* _MATERIAL PROVIDED_:
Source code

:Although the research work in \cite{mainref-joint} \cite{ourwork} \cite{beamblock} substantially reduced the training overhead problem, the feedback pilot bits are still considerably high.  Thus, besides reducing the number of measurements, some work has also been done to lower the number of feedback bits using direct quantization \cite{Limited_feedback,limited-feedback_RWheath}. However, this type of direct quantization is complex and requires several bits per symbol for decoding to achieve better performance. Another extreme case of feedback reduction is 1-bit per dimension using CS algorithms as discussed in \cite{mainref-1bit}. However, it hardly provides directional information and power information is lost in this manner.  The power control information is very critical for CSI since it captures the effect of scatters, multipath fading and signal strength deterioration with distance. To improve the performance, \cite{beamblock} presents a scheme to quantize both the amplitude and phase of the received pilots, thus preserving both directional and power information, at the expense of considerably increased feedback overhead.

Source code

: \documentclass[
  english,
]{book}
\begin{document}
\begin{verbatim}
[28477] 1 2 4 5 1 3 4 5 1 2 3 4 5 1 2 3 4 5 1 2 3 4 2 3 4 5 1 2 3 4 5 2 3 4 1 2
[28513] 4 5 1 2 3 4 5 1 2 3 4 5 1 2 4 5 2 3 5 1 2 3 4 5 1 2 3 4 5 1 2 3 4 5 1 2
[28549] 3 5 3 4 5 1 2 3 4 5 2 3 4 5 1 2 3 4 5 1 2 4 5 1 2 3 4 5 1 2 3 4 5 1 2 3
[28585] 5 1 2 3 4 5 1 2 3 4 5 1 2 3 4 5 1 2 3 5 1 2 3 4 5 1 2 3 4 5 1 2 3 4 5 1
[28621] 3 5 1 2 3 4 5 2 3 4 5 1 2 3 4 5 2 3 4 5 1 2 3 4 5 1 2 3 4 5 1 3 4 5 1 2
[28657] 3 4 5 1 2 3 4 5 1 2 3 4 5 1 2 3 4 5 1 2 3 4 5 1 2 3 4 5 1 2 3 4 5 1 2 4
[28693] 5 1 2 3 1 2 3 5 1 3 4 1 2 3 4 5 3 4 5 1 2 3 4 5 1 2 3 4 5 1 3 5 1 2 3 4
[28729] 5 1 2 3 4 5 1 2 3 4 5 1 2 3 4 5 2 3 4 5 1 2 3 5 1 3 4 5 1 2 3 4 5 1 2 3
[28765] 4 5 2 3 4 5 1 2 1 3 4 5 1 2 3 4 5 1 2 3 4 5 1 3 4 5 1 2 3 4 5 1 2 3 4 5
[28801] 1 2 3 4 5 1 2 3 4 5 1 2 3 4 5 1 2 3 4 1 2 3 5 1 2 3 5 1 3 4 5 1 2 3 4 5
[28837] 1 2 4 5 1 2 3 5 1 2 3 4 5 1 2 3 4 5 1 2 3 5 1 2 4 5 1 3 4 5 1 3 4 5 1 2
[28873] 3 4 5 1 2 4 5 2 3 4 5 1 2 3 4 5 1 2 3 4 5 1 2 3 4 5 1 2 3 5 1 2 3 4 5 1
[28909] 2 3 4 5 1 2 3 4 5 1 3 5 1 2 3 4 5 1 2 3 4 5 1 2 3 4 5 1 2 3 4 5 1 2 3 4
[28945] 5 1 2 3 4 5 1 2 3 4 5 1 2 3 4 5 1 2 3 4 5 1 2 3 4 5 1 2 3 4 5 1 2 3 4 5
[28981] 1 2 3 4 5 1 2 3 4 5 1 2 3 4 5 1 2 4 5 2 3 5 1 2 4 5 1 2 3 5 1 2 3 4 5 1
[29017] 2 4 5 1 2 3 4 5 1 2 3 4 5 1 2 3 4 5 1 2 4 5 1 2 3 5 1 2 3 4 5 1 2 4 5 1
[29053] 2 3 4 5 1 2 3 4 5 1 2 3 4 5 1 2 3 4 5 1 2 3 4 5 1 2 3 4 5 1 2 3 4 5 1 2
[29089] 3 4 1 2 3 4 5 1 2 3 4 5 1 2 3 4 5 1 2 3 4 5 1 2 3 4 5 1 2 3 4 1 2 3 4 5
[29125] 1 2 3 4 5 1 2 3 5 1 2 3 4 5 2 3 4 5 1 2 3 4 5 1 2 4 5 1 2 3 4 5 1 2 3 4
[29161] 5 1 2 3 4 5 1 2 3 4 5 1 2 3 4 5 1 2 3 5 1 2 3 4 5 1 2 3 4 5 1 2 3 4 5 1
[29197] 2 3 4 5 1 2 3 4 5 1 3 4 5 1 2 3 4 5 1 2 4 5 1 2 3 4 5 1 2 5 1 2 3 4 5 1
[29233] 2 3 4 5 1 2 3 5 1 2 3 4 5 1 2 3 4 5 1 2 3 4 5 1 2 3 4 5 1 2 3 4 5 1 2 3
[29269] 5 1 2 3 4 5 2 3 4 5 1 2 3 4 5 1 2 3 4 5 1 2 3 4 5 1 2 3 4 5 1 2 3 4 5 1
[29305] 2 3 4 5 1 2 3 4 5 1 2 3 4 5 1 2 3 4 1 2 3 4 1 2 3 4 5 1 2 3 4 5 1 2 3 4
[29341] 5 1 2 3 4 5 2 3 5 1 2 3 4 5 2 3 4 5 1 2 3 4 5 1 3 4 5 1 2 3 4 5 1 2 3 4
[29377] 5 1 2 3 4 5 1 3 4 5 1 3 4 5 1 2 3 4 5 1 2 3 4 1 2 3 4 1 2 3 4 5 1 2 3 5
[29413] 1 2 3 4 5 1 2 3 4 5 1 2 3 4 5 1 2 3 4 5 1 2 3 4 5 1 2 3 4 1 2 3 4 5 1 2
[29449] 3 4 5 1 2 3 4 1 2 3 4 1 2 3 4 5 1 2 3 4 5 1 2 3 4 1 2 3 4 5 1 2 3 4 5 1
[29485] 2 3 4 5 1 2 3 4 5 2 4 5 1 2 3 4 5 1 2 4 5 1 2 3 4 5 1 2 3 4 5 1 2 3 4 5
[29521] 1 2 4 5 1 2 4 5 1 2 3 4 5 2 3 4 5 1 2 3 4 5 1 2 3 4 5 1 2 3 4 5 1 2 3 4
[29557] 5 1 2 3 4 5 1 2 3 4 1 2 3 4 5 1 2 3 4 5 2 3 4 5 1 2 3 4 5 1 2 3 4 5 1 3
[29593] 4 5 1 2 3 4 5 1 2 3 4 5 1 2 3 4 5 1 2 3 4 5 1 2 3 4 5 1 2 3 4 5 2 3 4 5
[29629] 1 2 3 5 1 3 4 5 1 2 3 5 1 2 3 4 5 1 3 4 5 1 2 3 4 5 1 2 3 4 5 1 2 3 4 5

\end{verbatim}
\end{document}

* _ACTIVITY_: Every entry above should be transcribed exactly and in full.

* _RESULT BELOW_:
Source code

:Although the research work in \cite{mainref-joint} \cite{ourwork} \cite{beamblock} substantially reduced the training overhead problem, the feedback pilot bits are still considerably high.  Thus, besides reducing the number of measurements, some work has also been done to lower the number of feedback bits using direct quantization \cite{Limited_feedback,limited-feedback_RWheath}. However, this type of direct quantization is complex and requires several bits per symbol for decoding to achieve better performance. Another extreme case of feedback reduction is 1-bit per dimension using CS algorithms as discussed in \cite{mainref-1bit}. However, it hardly provides directional information and power information is lost in this manner.  The power control information is very critical for CSI since it captures the effect of scatters, multipath fading and signal strength deterioration with distance. To improve the performance, \cite{beamblock} presents a scheme to quantize both the amplitude and phase of the received pilots, thus preserving both directional and power information, at the expense of considerably increased feedback overhead.

Source code

: \documentclass[
  english,
]{book}
\begin{document}
\begin{verbatim}
[28477] 1 2 4 5 1 3 4 5 1 2 3 4 5 1 2 3 4 5 1 2 3 4 2 3 4 5 1 2 3 4 5 2 3 4 1 2
[28513] 4 5 1 2 3 4 5 1 2 3 4 5 1 2 4 5 2 3 5 1 2 3 4 5 1 2 3 4 5 1 2 3 4 5 1 2
[28549] 3 5 3 4 5 1 2 3 4 5 2 3 4 5 1 2 3 4 5 1 2 4 5 1 2 3 4 5 1 2 3 4 5 1 2 3
[28585] 5 1 2 3 4 5 1 2 3 4 5 1 2 3 4 5 1 2 3 5 1 2 3 4 5 1 2 3 4 5 1 2 3 4 5 1
[28621] 3 5 1 2 3 4 5 2 3 4 5 1 2 3 4 5 2 3 4 5 1 2 3 4 5 1 2 3 4 5 1 3 4 5 1 2
[28657] 3 4 5 1 2 3 4 5 1 2 3 4 5 1 2 3 4 5 1 2 3 4 5 1 2 3 4 5 1 2 3 4 5 1 2 4
[28693] 5 1 2 3 1 2 3 5 1 3 4 1 2 3 4 5 3 4 5 1 2 3 4 5 1 2 3 4 5 1 3 5 1 2 3 4
[28729] 5 1 2 3 4 5 1 2 3 4 5 1 2 3 4 5 2 3 4 5 1 2 3 5 1 3 4 5 1 2 3 4 5 1 2 3
[28765] 4 5 2 3 4 5 1 2 1 3 4 5 1 2 3 4 5 1 2 3 4 5 1 3 4 5 1 2 3 4 5 1 2 3 4 5
[28801] 1 2 3 4 5 1 2 3 4 5 1 2 3 4 5 1 2 3 4 1 2 3 5 1 2 3 5 1 3 4 5 1 2 3 4 5
[28837] 1 2 4 5 1 2 3 5 1 2 3 4 5 1 2 3 4 5 1 2 3 5 1 2 4 5 1 3 4 5 1 3 4 5 1 2
[28873] 3 4 5 1 2 4 5 2 3 4 5 1 2 3 4 5 1 2 3 4 5 1 2 3 4 5 1 2 3 5 1 2 3 4 5 1
[28909] 2 3 4 5 1 2 3 4 5 1 3 5 1 2 3 4 5 1 2 3 4 5 1 2 3 4 5 1 2 3 4 5 1 2 3 4
[28945] 5 1 2 3 4 5 1 2 3 4 5 1 2 3 4 5 1 2 3 4 5 1 2 3 4 5 1 2 3 4 5 1 2 3 4 5
[28981] 1 2 3 4 5 1 2 3 4 5 1 2 3 4 5 1 2 4 5 2 3 5 1 2 4 5 1 2 3 5 1 2 3 4 5 1
[29017] 2 4 5 1 2 3 4 5 1 2 3 4 5 1 2 3 4 5 1 2 4 5 1 2 3 5 1 2 3 4 5 1 2 4 5 1
[29053] 2 3 4 5 1 2 3 4 5 1 2 3 4 5 1 2 3 4 5 1 2 3 4 5 1 2 3 4 5 1 2 3 4 5 1 2
[29089] 3 4 1 2 3 4 5 1 2 3 4 5 1 2 3 4 5 1 2 3 4 5 1 2 3 4 5 1 2 3 4 1 2 3 4 5
[29125] 1 2 3 4 5 1 2 3 5 1 2 3 4 5 2 3 4 5 1 2 3 4 5 1 2 4 5 1 2 3 4 5 1 2 3 4
[29161] 5 1 2 3 4 5 1 2 3 4 5 1 2 3 4 5 1 2 3 5 1 2 3 4 5 1 2 3 4 5 1 2 3 4 5 1
[29197] 2 3 4 5 1 2 3 4 5 1 3 4 5 1 2 3 4 5 1 2 4 5 1 2 3 4 5 1 2 5 1 2 3 4 5 1
[29233] 2 3 4 5 1 2 3 5 1 2 3 4 5 1 2 3 4 5 1 2 3 4 5 1 2 3 4 5 1 2 3 4 5 1 2 3
[29269] 5 1 2 3 4 5 2 3 4 5 1 2 3 4 5 1 2 3 4 5 1 2 3 4 5 1 2 3 4 5 1 2 3 4 5 1
[29305] 2 3 4 5 1 2 3 4 5 1 2 3 4 5 1 2 3 4 1 2 3 4 1 2 3 4 5 1 2 3 4 5 1 2 3 4
[29341] 5 1 2 3 4 5 2 3 5 1 2 3 4 5 2 3 4 5 1 2 3 4 5 1 3 4 5 1 2 3 4 5 1 2 3 4
[29377] 5 1 2 3 4 5 1 3 4 5 1 3 4 5 1 2 3 4 5 1 2 3 4 1 2 3 4 1 2 3 4 5 1 2 3 5
[29413] 1 2 3 4 5 1 2 3 4 5 1 2 3 4 5 1 2 3 4 5 1 2 3 4 5 1 2 3 4 1 2 3 4 5 1 2
[29449] 3 4 5 1 2 3 4 1 2 3 4 1 2 3 4 5 1 2 3 4 5 1 2 3 4 1 2 3 4 5 1 2 3 4 5 1
[29485] 2 3 4 5 1 2 3 4 5 2 4 5 1 2 3 4 5 1 2 4 5 1 2 3 4 5 1 2 3 4 5 1 2 3 4 5
[29521] 1 2 4 5 1 2 4 5 1 2 3 4 5 2 3 4 5 1 2 3 4 5 1 2 3 4 5 1 2 3 4 5 1 2 3 4
[29557] 5 1 2 3 4 5 1 2 3 4 1 2 3 4 5 1 2 3 4 5 2 3 4 5 1 2 3 4 5 1 2 3 4 5 1 3
[29593] 4 5 1 2 3 4 5 1 2 3 4 5 1 2 3 4 5 1 2 3 4 5 1 2 3 4 5 1 2 3 4 5 2 3 4 5
[29629] 1 2 3 5 1 3 4 5 1 2 3 5 1 2 3 4 5 1 3 4 5 1 2 3 4 5 1 2 3 4 5 1 2 3 4 5

\end{verbatim}
\end{document}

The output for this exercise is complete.